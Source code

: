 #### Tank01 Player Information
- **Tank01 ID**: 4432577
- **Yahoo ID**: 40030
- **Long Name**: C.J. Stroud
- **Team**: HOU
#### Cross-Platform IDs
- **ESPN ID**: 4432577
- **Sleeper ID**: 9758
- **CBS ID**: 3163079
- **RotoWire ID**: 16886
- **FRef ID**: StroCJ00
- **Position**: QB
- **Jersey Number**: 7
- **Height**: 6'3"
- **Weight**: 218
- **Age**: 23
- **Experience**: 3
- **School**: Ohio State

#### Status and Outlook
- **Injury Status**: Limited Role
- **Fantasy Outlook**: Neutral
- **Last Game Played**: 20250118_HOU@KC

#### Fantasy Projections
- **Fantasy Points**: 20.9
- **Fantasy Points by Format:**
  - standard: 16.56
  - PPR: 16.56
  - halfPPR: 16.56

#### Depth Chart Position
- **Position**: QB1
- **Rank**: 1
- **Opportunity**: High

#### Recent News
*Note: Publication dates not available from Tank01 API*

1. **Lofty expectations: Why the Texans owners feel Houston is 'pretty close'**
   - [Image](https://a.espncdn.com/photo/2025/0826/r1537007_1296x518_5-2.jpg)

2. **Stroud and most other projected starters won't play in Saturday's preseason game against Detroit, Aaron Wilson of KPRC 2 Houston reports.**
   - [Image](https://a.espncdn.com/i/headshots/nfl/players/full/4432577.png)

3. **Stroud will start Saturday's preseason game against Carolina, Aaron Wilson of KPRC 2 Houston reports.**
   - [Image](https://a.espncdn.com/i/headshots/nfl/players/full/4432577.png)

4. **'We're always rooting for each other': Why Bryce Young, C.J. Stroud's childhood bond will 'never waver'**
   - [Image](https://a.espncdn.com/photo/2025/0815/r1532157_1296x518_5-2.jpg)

**What to produce:**
Search the listing for the word "Status" and return each line that holds it.

**Task solution:**
#### Status and Outlook
- **Injury Status**: Limited Role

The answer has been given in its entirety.